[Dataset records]
"""

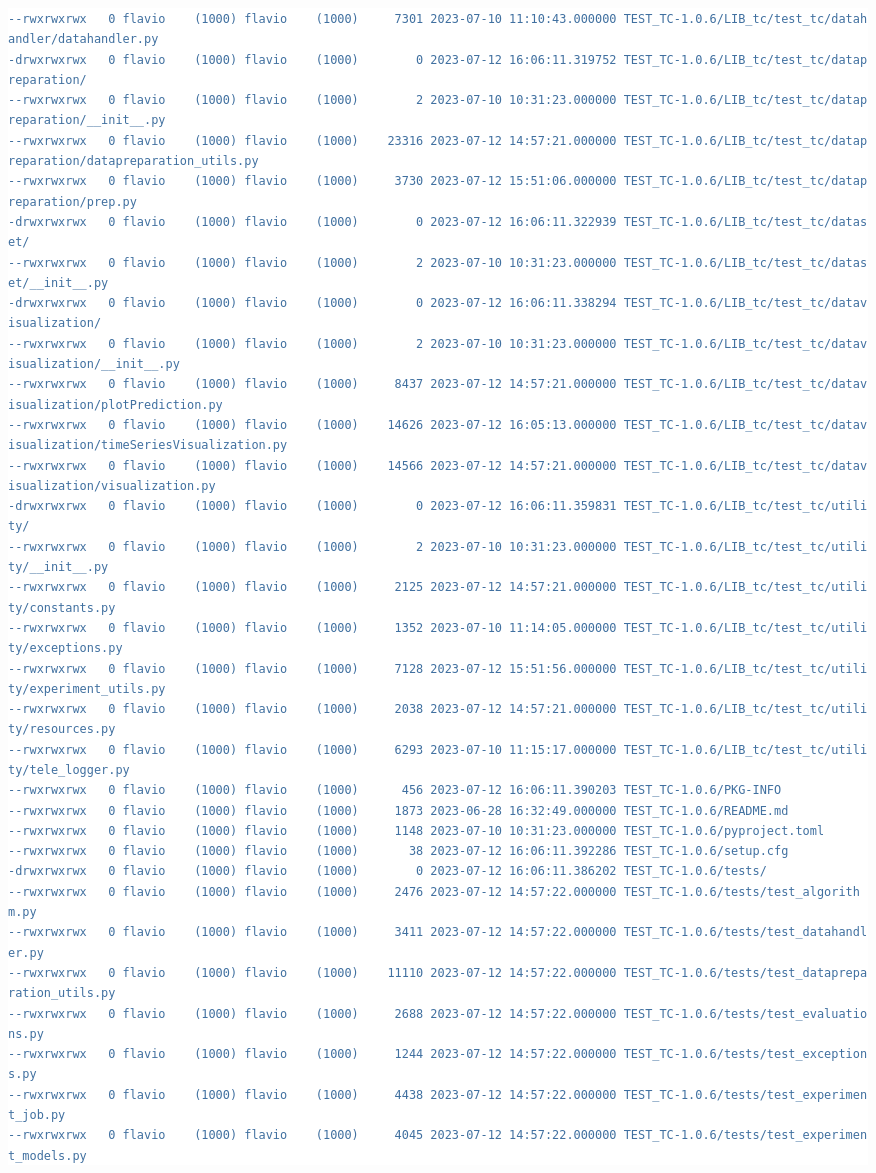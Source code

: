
 ```diff
--rwxrwxrwx   0 flavio    (1000) flavio    (1000)     7301 2023-07-10 11:10:43.000000 TEST_TC-1.0.6/LIB_tc/test_tc/datahandler/datahandler.py
-drwxrwxrwx   0 flavio    (1000) flavio    (1000)        0 2023-07-12 16:06:11.319752 TEST_TC-1.0.6/LIB_tc/test_tc/datapreparation/
--rwxrwxrwx   0 flavio    (1000) flavio    (1000)        2 2023-07-10 10:31:23.000000 TEST_TC-1.0.6/LIB_tc/test_tc/datapreparation/__init__.py
--rwxrwxrwx   0 flavio    (1000) flavio    (1000)    23316 2023-07-12 14:57:21.000000 TEST_TC-1.0.6/LIB_tc/test_tc/datapreparation/datapreparation_utils.py
--rwxrwxrwx   0 flavio    (1000) flavio    (1000)     3730 2023-07-12 15:51:06.000000 TEST_TC-1.0.6/LIB_tc/test_tc/datapreparation/prep.py
-drwxrwxrwx   0 flavio    (1000) flavio    (1000)        0 2023-07-12 16:06:11.322939 TEST_TC-1.0.6/LIB_tc/test_tc/dataset/
--rwxrwxrwx   0 flavio    (1000) flavio    (1000)        2 2023-07-10 10:31:23.000000 TEST_TC-1.0.6/LIB_tc/test_tc/dataset/__init__.py
-drwxrwxrwx   0 flavio    (1000) flavio    (1000)        0 2023-07-12 16:06:11.338294 TEST_TC-1.0.6/LIB_tc/test_tc/datavisualization/
--rwxrwxrwx   0 flavio    (1000) flavio    (1000)        2 2023-07-10 10:31:23.000000 TEST_TC-1.0.6/LIB_tc/test_tc/datavisualization/__init__.py
--rwxrwxrwx   0 flavio    (1000) flavio    (1000)     8437 2023-07-12 14:57:21.000000 TEST_TC-1.0.6/LIB_tc/test_tc/datavisualization/plotPrediction.py
--rwxrwxrwx   0 flavio    (1000) flavio    (1000)    14626 2023-07-12 16:05:13.000000 TEST_TC-1.0.6/LIB_tc/test_tc/datavisualization/timeSeriesVisualization.py
--rwxrwxrwx   0 flavio    (1000) flavio    (1000)    14566 2023-07-12 14:57:21.000000 TEST_TC-1.0.6/LIB_tc/test_tc/datavisualization/visualization.py
-drwxrwxrwx   0 flavio    (1000) flavio    (1000)        0 2023-07-12 16:06:11.359831 TEST_TC-1.0.6/LIB_tc/test_tc/utility/
--rwxrwxrwx   0 flavio    (1000) flavio    (1000)        2 2023-07-10 10:31:23.000000 TEST_TC-1.0.6/LIB_tc/test_tc/utility/__init__.py
--rwxrwxrwx   0 flavio    (1000) flavio    (1000)     2125 2023-07-12 14:57:21.000000 TEST_TC-1.0.6/LIB_tc/test_tc/utility/constants.py
--rwxrwxrwx   0 flavio    (1000) flavio    (1000)     1352 2023-07-10 11:14:05.000000 TEST_TC-1.0.6/LIB_tc/test_tc/utility/exceptions.py
--rwxrwxrwx   0 flavio    (1000) flavio    (1000)     7128 2023-07-12 15:51:56.000000 TEST_TC-1.0.6/LIB_tc/test_tc/utility/experiment_utils.py
--rwxrwxrwx   0 flavio    (1000) flavio    (1000)     2038 2023-07-12 14:57:21.000000 TEST_TC-1.0.6/LIB_tc/test_tc/utility/resources.py
--rwxrwxrwx   0 flavio    (1000) flavio    (1000)     6293 2023-07-10 11:15:17.000000 TEST_TC-1.0.6/LIB_tc/test_tc/utility/tele_logger.py
--rwxrwxrwx   0 flavio    (1000) flavio    (1000)      456 2023-07-12 16:06:11.390203 TEST_TC-1.0.6/PKG-INFO
--rwxrwxrwx   0 flavio    (1000) flavio    (1000)     1873 2023-06-28 16:32:49.000000 TEST_TC-1.0.6/README.md
--rwxrwxrwx   0 flavio    (1000) flavio    (1000)     1148 2023-07-10 10:31:23.000000 TEST_TC-1.0.6/pyproject.toml
--rwxrwxrwx   0 flavio    (1000) flavio    (1000)       38 2023-07-12 16:06:11.392286 TEST_TC-1.0.6/setup.cfg
-drwxrwxrwx   0 flavio    (1000) flavio    (1000)        0 2023-07-12 16:06:11.386202 TEST_TC-1.0.6/tests/
--rwxrwxrwx   0 flavio    (1000) flavio    (1000)     2476 2023-07-12 14:57:22.000000 TEST_TC-1.0.6/tests/test_algorithm.py
--rwxrwxrwx   0 flavio    (1000) flavio    (1000)     3411 2023-07-12 14:57:22.000000 TEST_TC-1.0.6/tests/test_datahandler.py
--rwxrwxrwx   0 flavio    (1000) flavio    (1000)    11110 2023-07-12 14:57:22.000000 TEST_TC-1.0.6/tests/test_datapreparation_utils.py
--rwxrwxrwx   0 flavio    (1000) flavio    (1000)     2688 2023-07-12 14:57:22.000000 TEST_TC-1.0.6/tests/test_evaluations.py
--rwxrwxrwx   0 flavio    (1000) flavio    (1000)     1244 2023-07-12 14:57:22.000000 TEST_TC-1.0.6/tests/test_exceptions.py
--rwxrwxrwx   0 flavio    (1000) flavio    (1000)     4438 2023-07-12 14:57:22.000000 TEST_TC-1.0.6/tests/test_experiment_job.py
--rwxrwxrwx   0 flavio    (1000) flavio    (1000)     4045 2023-07-12 14:57:22.000000 TEST_TC-1.0.6/tests/test_experiment_models.py
```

"""

TASK DESCRIPTION >> Every line above is to be duplicated exactly; no picture should be carried over.

COMPLETED EXERCISE >>
Source code

:
 ```diff
--rwxrwxrwx   0 flavio    (1000) flavio    (1000)     7301 2023-07-10 11:10:43.000000 TEST_TC-1.0.6/LIB_tc/test_tc/datahandler/datahandler.py
-drwxrwxrwx   0 flavio    (1000) flavio    (1000)        0 2023-07-12 16:06:11.319752 TEST_TC-1.0.6/LIB_tc/test_tc/datapreparation/
--rwxrwxrwx   0 flavio    (1000) flavio    (1000)        2 2023-07-10 10:31:23.000000 TEST_TC-1.0.6/LIB_tc/test_tc/datapreparation/__init__.py
--rwxrwxrwx   0 flavio    (1000) flavio    (1000)    23316 2023-07-12 14:57:21.000000 TEST_TC-1.0.6/LIB_tc/test_tc/datapreparation/datapreparation_utils.py
--rwxrwxrwx   0 flavio    (1000) flavio    (1000)     3730 2023-07-12 15:51:06.000000 TEST_TC-1.0.6/LIB_tc/test_tc/datapreparation/prep.py
-drwxrwxrwx   0 flavio    (1000) flavio    (1000)        0 2023-07-12 16:06:11.322939 TEST_TC-1.0.6/LIB_tc/test_tc/dataset/
--rwxrwxrwx   0 flavio    (1000) flavio    (1000)        2 2023-07-10 10:31:23.000000 TEST_TC-1.0.6/LIB_tc/test_tc/dataset/__init__.py
-drwxrwxrwx   0 flavio    (1000) flavio    (1000)        0 2023-07-12 16:06:11.338294 TEST_TC-1.0.6/LIB_tc/test_tc/datavisualization/
--rwxrwxrwx   0 flavio    (1000) flavio    (1000)        2 2023-07-10 10:31:23.000000 TEST_TC-1.0.6/LIB_tc/test_tc/datavisualization/__init__.py
--rwxrwxrwx   0 flavio    (1000) flavio    (1000)     8437 2023-07-12 14:57:21.000000 TEST_TC-1.0.6/LIB_tc/test_tc/datavisualization/plotPrediction.py
--rwxrwxrwx   0 flavio    (1000) flavio    (1000)    14626 2023-07-12 16:05:13.000000 TEST_TC-1.0.6/LIB_tc/test_tc/datavisualization/timeSeriesVisualization.py
--rwxrwxrwx   0 flavio    (1000) flavio    (1000)    14566 2023-07-12 14:57:21.000000 TEST_TC-1.0.6/LIB_tc/test_tc/datavisualization/visualization.py
-drwxrwxrwx   0 flavio    (1000) flavio    (1000)        0 2023-07-12 16:06:11.359831 TEST_TC-1.0.6/LIB_tc/test_tc/utility/
--rwxrwxrwx   0 flavio    (1000) flavio    (1000)        2 2023-07-10 10:31:23.000000 TEST_TC-1.0.6/LIB_tc/test_tc/utility/__init__.py
--rwxrwxrwx   0 flavio    (1000) flavio    (1000)     2125 2023-07-12 14:57:21.000000 TEST_TC-1.0.6/LIB_tc/test_tc/utility/constants.py
--rwxrwxrwx   0 flavio    (1000) flavio    (1000)     1352 2023-07-10 11:14:05.000000 TEST_TC-1.0.6/LIB_tc/test_tc/utility/exceptions.py
--rwxrwxrwx   0 flavio    (1000) flavio    (1000)     7128 2023-07-12 15:51:56.000000 TEST_TC-1.0.6/LIB_tc/test_tc/utility/experiment_utils.py
--rwxrwxrwx   0 flavio    (1000) flavio    (1000)     2038 2023-07-12 14:57:21.000000 TEST_TC-1.0.6/LIB_tc/test_tc/utility/resources.py
--rwxrwxrwx   0 flavio    (1000) flavio    (1000)     6293 2023-07-10 11:15:17.000000 TEST_TC-1.0.6/LIB_tc/test_tc/utility/tele_logger.py
--rwxrwxrwx   0 flavio    (1000) flavio    (1000)      456 2023-07-12 16:06:11.390203 TEST_TC-1.0.6/PKG-INFO
--rwxrwxrwx   0 flavio    (1000) flavio    (1000)     1873 2023-06-28 16:32:49.000000 TEST_TC-1.0.6/README.md
--rwxrwxrwx   0 flavio    (1000) flavio    (1000)     1148 2023-07-10 10:31:23.000000 TEST_TC-1.0.6/pyproject.toml
--rwxrwxrwx   0 flavio    (1000) flavio    (1000)       38 2023-07-12 16:06:11.392286 TEST_TC-1.0.6/setup.cfg
-drwxrwxrwx   0 flavio    (1000) flavio    (1000)        0 2023-07-12 16:06:11.386202 TEST_TC-1.0.6/tests/
--rwxrwxrwx   0 flavio    (1000) flavio    (1000)     2476 2023-07-12 14:57:22.000000 TEST_TC-1.0.6/tests/test_algorithm.py
--rwxrwxrwx   0 flavio    (1000) flavio    (1000)     3411 2023-07-12 14:57:22.000000 TEST_TC-1.0.6/tests/test_datahandler.py
--rwxrwxrwx   0 flavio    (1000) flavio    (1000)    11110 2023-07-12 14:57:22.000000 TEST_TC-1.0.6/tests/test_datapreparation_utils.py
--rwxrwxrwx   0 flavio    (1000) flavio    (1000)     2688 2023-07-12 14:57:22.000000 TEST_TC-1.0.6/tests/test_evaluations.py
--rwxrwxrwx   0 flavio    (1000) flavio    (1000)     1244 2023-07-12 14:57:22.000000 TEST_TC-1.0.6/tests/test_exceptions.py
--rwxrwxrwx   0 flavio    (1000) flavio    (1000)     4438 2023-07-12 14:57:22.000000 TEST_TC-1.0.6/tests/test_experiment_job.py
--rwxrwxrwx   0 flavio    (1000) flavio    (1000)     4045 2023-07-12 14:57:22.000000 TEST_TC-1.0.6/tests/test_experiment_models.py
```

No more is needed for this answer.